Once again, we’ve had to divide our thoughts into separate posts.

1. The City of the Epistle.

Thyatira was located in a valley linking two other valleys.  Because it had no natural fortification and was wide open to attack, a garrison was usually stationed there.  This defended the town, but had the added benefit in that it guarded the road into Pergamos, the capital of the province.

Because of its favorable location on the route between Pergamos and Sardis, Thyatira soon became a prosperous commercial center.  Many trade-guilds are known to have existed there.  One of her merchants is even mentioned in Scripture:  Lydia, a seller of purple, Acts 16:14.  What’s noted about her, though, isn’t her commerce, but her conversion.  She is described as one whose heart the Lord opened to hear the things spoken by Paul.  There’s so much I could say about this in these days of the widespread belief that God is impotent or at least unable to act until we give Him permission.  That is not the God of Scripture.

Membership in the appropriate guild was essential to a tradesman and his business and social life was severely impacted if he refused to join.  But each guild had its own “god” and membership implied worship of that god.  Moreover, the periodic feasts of the guild, beside honoring their god, deteriorated into drunken orgies.  Perhaps this was one of the main problems facing the church there.

Although Thyatira was the smallest of the seven cities, its letter is the longest.

If we follow the idea that each church foreshadows an era of church history, then Thyatira represents that time between 500 and 1500 AD, when Romanism was savagely predominant.  I use the word “savagely” intentionally, in view of the rivers of blood Rome shed of those who refused to join with her.   The name, Thyatira, is particularly significant, made up as it is of two words which can be interpreted as meaning “a continual sacrifice.”  The continual offering of the Mass – the so-called “unbloody sacrifice” of the Lord Jesus – is the central blasphemy of Romanism.  The partaking of communion was never intended by our Lord to be a continuation of His sacrifice or a repetition of it.  It was never meant to be some sort of “magic potion” bringing “grace” to those who partake of it.  He Himself said it was to be a reminder of Him.  In 1 Corinthians 11:25, He told the disciples, This do, as often as you drink it, in remembrance of Me.”   It’s a memorial to His life and death.  Perhaps it’s significant that our Lord said this in the part of Communion involved in the drinking of the fruit of the vine, which is withheld from the communicant in Rome’s version.  The fruit of the vine represents His blood, without which there is no salvation.

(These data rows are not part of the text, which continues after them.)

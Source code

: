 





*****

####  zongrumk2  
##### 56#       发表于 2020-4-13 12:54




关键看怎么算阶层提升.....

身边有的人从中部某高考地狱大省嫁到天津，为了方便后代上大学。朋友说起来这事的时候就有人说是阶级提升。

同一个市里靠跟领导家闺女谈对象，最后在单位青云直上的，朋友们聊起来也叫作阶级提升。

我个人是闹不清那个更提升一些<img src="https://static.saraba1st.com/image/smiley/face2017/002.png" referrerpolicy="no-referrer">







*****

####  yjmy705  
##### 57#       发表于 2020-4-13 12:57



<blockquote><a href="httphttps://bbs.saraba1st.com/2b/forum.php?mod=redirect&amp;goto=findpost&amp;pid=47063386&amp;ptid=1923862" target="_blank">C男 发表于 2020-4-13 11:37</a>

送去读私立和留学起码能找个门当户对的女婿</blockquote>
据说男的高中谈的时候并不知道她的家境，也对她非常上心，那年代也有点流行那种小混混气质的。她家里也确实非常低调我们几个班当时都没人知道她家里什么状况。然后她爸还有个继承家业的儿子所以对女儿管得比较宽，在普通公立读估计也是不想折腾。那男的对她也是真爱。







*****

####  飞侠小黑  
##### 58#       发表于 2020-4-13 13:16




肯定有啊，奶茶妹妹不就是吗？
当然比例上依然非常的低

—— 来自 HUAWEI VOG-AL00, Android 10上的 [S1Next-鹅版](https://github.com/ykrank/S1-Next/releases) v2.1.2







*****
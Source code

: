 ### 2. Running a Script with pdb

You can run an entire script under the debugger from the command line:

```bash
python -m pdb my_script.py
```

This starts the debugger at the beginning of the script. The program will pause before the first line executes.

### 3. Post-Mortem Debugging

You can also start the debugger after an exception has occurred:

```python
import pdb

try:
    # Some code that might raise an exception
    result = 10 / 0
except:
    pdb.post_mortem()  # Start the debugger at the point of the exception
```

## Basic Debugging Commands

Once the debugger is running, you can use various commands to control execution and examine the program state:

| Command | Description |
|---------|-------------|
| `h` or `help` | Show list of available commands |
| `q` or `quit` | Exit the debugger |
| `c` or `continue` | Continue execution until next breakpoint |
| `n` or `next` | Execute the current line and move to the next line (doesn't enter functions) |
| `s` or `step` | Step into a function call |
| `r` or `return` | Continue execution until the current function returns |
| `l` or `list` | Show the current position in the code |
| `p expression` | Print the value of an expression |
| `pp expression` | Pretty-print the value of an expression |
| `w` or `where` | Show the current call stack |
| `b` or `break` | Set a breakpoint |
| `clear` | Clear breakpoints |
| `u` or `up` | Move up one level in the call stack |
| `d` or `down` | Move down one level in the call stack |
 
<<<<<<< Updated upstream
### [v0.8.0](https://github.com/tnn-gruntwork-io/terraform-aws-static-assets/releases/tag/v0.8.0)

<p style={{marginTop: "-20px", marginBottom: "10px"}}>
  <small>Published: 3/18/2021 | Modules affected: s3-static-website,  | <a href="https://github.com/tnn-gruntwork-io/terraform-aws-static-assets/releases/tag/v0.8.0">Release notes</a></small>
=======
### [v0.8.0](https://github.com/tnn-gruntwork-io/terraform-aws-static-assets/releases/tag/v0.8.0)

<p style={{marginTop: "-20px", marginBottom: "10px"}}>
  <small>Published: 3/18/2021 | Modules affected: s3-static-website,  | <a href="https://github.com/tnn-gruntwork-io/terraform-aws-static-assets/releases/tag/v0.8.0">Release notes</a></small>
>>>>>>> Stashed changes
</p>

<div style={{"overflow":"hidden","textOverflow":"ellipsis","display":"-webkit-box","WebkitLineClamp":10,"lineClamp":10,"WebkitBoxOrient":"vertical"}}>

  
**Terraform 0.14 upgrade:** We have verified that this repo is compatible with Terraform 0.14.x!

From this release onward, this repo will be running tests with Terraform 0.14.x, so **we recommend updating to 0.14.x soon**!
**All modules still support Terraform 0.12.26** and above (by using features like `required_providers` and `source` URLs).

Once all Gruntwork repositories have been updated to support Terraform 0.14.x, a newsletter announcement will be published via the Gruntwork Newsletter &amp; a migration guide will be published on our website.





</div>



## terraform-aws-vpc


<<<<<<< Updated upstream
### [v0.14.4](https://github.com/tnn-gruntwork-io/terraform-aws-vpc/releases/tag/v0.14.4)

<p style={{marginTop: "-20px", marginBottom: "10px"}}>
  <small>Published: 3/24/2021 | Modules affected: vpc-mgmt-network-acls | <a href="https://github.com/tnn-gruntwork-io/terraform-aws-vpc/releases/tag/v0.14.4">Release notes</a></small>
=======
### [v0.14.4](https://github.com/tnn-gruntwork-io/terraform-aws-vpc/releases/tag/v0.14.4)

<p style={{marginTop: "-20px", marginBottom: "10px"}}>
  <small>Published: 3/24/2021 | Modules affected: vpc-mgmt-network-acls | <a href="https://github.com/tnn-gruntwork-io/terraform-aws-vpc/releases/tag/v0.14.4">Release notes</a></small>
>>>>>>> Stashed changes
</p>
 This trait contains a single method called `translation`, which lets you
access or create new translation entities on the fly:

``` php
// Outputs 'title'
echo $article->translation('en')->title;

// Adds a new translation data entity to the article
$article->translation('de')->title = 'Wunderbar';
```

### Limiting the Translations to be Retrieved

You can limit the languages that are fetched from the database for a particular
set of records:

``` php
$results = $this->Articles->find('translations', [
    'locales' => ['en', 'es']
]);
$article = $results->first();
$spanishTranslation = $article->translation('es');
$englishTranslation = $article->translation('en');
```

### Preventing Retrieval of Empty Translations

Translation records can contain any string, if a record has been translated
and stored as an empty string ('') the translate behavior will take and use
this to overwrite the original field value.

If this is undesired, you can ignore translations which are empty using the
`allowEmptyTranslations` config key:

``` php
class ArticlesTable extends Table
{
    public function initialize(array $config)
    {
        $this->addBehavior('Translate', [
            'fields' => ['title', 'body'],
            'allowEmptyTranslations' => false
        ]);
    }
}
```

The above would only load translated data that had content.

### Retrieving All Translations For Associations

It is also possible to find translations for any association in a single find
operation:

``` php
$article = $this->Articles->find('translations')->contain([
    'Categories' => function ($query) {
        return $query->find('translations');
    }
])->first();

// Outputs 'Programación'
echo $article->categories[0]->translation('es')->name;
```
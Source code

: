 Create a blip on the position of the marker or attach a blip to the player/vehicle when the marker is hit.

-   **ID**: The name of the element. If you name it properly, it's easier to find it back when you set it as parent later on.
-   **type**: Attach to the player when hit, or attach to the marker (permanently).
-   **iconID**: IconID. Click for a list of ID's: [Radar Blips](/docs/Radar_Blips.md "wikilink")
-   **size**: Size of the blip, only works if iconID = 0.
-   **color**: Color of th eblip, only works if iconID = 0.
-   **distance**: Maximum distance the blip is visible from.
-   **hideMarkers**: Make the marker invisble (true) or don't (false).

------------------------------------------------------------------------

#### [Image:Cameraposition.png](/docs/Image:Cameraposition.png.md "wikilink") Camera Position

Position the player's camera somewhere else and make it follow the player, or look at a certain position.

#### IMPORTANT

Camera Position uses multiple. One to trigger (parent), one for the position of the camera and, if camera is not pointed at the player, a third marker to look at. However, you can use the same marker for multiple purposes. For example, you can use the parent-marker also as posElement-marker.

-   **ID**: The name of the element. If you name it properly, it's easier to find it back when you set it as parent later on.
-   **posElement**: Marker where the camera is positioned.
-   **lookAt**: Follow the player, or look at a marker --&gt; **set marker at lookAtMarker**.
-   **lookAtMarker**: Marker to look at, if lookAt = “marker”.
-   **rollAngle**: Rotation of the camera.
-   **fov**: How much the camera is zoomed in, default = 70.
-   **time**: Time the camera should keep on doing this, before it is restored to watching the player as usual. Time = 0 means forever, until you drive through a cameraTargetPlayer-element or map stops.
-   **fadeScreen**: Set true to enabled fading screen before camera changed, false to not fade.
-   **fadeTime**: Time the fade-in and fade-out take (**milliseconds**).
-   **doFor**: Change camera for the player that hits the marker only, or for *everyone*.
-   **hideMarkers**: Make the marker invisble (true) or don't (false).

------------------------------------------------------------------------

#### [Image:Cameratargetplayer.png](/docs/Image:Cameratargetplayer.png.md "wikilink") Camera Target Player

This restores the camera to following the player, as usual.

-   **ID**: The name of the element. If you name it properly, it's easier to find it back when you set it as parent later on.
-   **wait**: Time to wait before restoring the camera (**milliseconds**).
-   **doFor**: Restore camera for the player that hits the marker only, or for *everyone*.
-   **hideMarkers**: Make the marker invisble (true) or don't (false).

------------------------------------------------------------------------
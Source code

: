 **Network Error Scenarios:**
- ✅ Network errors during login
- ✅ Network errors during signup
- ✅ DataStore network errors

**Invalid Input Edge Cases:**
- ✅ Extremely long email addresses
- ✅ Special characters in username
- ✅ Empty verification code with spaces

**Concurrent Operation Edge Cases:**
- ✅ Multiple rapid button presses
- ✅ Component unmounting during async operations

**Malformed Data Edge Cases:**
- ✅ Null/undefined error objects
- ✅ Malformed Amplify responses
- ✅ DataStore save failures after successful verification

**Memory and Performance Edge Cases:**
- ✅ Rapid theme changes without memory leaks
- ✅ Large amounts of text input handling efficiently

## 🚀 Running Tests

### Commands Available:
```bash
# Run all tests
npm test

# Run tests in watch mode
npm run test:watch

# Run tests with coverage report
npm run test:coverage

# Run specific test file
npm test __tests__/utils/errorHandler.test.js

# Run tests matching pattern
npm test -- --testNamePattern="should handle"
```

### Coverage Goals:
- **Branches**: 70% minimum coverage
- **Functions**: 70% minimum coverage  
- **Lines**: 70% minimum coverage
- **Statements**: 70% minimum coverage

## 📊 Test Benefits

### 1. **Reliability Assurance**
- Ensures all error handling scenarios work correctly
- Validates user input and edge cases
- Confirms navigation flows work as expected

This brings us to our next thought.

2. The Christ of the Epistle, v. 18.

This is important.  In this day of “pluralism” and “diversity,” it’s vital to remember that our Lord taught that there’s only one way of salvation and that’s through Him.  All roads do not lead to heaven.  He Himself said, “I am the way, the truth, and the life.  No one comes to the Father except through Me,” John 14:6.  And not just the “Jesus” of a lot of modern thought, who was only a good man or a prophet or whose death was accidental or a mistake, or who is even, as some now teach, only a figment of the imagination.

There’s only salvation in a Christ Who is God, Who deliberately set aside His glory as God, deliberately came into this world through means of a virgin, deliberately lived a perfect life, deliberately died a horrible death, deliberately and willingly suffered the justice of God against sin, deliberately rose again from the dead and Who, one day, will deliberately return to this world.  There was nothing accidental or unintentional in a single thing that He ever did.  This is the Christ who saves, and He alone.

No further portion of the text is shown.